EXERCISE OBJECTIVE
Could you copy each line of the entries that contains "strategy"?

Records drawn from a dataset:
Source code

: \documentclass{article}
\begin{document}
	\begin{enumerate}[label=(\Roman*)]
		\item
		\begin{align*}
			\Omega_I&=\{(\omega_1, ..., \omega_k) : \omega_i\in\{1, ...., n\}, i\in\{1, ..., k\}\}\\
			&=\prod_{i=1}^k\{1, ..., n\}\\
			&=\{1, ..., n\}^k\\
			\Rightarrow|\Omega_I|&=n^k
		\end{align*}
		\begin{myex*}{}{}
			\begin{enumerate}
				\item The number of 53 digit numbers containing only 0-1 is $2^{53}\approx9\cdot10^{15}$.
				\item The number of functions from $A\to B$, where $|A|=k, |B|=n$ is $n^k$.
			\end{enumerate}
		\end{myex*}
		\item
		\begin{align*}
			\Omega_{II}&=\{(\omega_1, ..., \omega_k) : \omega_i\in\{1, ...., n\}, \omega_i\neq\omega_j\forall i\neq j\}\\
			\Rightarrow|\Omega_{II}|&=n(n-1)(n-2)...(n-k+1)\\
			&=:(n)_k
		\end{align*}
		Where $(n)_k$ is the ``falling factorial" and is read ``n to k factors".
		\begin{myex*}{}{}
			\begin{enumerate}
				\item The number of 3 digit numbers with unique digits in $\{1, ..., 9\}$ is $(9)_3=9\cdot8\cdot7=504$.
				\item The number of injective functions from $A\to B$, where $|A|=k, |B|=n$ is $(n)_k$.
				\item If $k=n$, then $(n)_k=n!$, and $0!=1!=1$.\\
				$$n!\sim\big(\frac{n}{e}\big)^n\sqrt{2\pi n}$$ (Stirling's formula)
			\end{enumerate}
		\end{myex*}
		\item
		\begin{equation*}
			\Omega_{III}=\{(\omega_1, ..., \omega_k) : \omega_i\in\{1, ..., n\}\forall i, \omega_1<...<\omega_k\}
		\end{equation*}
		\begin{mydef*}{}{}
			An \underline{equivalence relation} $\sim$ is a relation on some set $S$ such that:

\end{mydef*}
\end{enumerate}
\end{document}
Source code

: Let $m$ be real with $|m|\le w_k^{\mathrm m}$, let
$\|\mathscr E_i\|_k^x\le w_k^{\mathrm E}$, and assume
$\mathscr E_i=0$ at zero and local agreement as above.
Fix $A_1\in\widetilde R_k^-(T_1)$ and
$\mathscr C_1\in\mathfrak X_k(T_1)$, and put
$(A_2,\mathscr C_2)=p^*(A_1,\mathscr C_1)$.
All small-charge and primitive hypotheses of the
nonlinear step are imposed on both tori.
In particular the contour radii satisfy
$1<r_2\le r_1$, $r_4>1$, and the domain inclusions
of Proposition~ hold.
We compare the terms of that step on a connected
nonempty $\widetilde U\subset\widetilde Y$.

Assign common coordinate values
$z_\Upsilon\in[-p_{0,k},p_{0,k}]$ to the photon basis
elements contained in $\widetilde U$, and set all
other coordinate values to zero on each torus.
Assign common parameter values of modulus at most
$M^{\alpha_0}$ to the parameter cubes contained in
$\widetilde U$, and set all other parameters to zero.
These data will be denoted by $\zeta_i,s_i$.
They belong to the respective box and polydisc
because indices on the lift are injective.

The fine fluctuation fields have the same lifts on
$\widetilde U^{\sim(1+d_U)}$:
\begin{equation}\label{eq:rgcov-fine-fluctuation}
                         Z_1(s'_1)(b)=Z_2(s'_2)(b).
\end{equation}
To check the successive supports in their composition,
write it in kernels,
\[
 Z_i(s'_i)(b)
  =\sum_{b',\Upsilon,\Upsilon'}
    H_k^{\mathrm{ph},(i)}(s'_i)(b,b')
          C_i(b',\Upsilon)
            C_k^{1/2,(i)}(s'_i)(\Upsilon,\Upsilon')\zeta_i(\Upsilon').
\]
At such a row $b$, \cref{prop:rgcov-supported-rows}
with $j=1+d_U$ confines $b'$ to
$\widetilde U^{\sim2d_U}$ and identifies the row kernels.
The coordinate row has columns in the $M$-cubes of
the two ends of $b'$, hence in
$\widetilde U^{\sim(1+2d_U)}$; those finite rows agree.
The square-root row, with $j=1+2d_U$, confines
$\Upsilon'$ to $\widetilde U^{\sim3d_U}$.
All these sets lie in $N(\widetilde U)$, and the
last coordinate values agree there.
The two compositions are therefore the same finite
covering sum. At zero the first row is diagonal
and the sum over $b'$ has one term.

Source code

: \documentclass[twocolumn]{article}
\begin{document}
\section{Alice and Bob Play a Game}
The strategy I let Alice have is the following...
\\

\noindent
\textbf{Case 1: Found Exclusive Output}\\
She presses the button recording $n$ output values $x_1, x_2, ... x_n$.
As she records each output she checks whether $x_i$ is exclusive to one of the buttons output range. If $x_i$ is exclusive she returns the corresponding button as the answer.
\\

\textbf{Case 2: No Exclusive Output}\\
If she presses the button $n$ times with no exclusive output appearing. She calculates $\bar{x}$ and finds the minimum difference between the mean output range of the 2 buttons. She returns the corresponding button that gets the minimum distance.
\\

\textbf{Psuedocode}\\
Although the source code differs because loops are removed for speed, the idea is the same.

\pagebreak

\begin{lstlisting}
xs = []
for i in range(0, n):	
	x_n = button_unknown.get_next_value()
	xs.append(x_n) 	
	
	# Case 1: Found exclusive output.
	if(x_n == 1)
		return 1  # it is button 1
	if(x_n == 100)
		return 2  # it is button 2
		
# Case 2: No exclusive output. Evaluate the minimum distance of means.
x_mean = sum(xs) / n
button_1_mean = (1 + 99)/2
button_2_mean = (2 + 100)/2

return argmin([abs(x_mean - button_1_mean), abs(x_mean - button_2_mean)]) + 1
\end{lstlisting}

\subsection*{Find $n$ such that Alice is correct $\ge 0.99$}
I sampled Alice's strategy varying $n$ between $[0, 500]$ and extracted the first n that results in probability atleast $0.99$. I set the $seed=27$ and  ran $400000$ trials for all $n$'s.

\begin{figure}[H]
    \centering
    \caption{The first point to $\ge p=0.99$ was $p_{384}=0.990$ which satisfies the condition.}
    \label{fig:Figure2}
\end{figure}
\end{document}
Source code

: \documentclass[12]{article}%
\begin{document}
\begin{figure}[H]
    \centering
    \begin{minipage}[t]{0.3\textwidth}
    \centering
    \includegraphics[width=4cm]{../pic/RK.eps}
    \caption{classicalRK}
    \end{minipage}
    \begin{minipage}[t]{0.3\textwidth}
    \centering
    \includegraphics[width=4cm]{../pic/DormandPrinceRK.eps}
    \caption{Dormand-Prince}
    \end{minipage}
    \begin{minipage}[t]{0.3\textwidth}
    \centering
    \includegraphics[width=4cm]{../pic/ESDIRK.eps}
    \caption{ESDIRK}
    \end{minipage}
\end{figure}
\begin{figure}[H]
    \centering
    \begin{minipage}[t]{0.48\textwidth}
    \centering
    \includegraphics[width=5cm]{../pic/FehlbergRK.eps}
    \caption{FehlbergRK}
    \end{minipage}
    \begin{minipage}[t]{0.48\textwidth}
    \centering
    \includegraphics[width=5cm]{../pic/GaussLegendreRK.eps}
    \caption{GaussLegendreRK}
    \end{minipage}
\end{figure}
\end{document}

PROBLEM SOLUTION
The strategy I let Alice have is the following...
I sampled Alice's strategy varying $n$ between $[0, 500]$ and extracted the first n that results in probability atleast $0.99$. I set the $seed=27$ and  ran $400000$ trials for all $n$'s.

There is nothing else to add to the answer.